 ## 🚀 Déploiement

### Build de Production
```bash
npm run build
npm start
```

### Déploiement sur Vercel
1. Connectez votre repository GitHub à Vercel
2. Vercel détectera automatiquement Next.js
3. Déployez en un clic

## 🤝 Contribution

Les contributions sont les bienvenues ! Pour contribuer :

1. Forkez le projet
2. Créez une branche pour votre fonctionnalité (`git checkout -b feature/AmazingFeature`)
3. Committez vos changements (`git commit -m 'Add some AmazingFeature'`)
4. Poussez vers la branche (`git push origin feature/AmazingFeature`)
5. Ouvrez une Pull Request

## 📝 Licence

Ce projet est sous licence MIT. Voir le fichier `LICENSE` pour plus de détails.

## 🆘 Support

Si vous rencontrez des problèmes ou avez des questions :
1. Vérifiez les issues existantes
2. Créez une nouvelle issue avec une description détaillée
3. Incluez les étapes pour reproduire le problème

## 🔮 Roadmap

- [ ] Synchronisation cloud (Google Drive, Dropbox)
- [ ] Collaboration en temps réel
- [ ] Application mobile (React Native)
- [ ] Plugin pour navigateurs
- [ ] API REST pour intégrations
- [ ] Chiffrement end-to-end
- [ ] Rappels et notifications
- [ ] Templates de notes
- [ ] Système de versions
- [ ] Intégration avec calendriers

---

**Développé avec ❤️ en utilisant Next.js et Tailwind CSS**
...
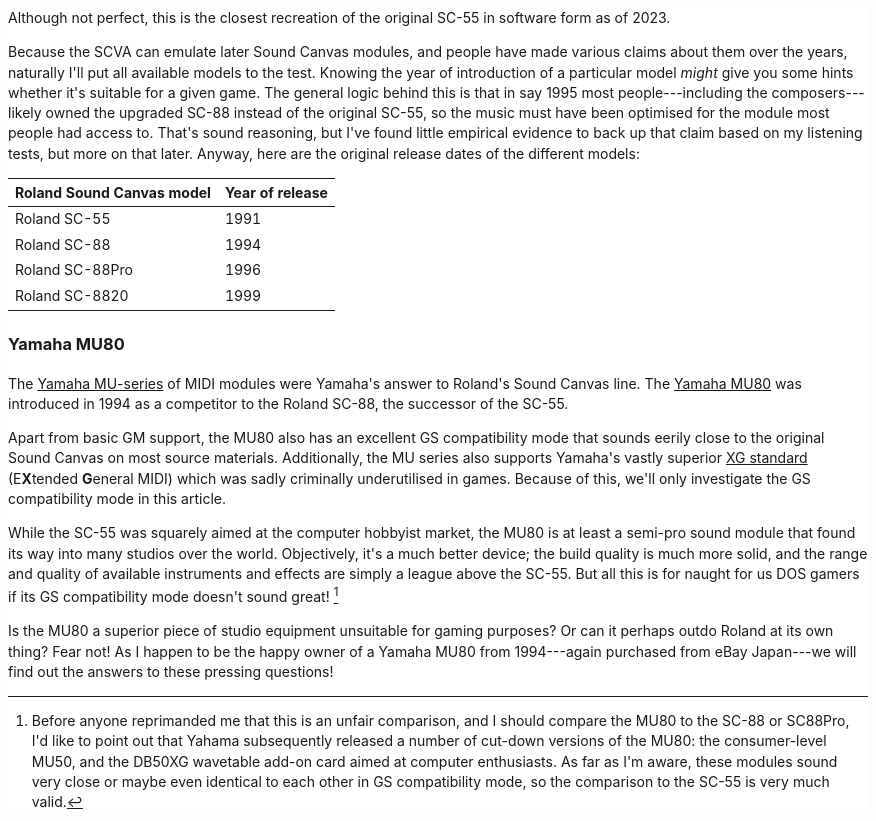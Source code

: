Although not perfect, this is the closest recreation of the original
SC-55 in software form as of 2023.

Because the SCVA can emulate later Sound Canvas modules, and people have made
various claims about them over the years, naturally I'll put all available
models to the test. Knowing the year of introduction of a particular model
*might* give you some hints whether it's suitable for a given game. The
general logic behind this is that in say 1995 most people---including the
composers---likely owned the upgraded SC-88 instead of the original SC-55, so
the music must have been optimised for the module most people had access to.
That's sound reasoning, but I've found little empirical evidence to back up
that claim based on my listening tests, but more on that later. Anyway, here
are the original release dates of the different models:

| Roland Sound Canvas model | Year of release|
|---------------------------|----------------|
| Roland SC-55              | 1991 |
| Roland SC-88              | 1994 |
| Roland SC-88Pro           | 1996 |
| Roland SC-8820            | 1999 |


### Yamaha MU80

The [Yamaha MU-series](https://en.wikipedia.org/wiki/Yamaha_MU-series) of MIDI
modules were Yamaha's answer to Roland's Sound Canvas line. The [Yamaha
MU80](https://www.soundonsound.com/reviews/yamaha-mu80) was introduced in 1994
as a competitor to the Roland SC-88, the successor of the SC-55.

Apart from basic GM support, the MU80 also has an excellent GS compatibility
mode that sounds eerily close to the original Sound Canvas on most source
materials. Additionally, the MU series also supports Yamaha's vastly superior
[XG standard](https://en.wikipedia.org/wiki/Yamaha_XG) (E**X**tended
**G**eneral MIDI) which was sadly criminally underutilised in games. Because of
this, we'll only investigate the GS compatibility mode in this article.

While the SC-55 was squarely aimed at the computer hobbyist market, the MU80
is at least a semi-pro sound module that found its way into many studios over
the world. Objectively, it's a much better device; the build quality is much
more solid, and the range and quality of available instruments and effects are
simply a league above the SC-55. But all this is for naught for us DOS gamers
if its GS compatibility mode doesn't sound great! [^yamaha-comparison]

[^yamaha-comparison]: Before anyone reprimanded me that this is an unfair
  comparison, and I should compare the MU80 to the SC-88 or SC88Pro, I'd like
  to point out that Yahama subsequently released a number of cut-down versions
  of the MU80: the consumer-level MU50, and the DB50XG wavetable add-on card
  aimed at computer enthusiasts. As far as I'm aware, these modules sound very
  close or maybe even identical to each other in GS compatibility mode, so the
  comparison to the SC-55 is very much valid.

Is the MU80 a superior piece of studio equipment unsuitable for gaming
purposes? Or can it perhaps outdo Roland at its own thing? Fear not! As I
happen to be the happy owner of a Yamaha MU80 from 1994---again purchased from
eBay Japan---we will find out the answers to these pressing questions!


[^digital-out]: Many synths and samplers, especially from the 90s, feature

- PROBLEM
Across the whole listing above, report each line that includes "wiki".

- EXERCISE RESPONSE
The [Yamaha MU-series](https://en.wikipedia.org/wiki/Yamaha_MU-series) of MIDI
[XG standard](https://en.wikipedia.org/wiki/Yamaha_XG) (E**X**tended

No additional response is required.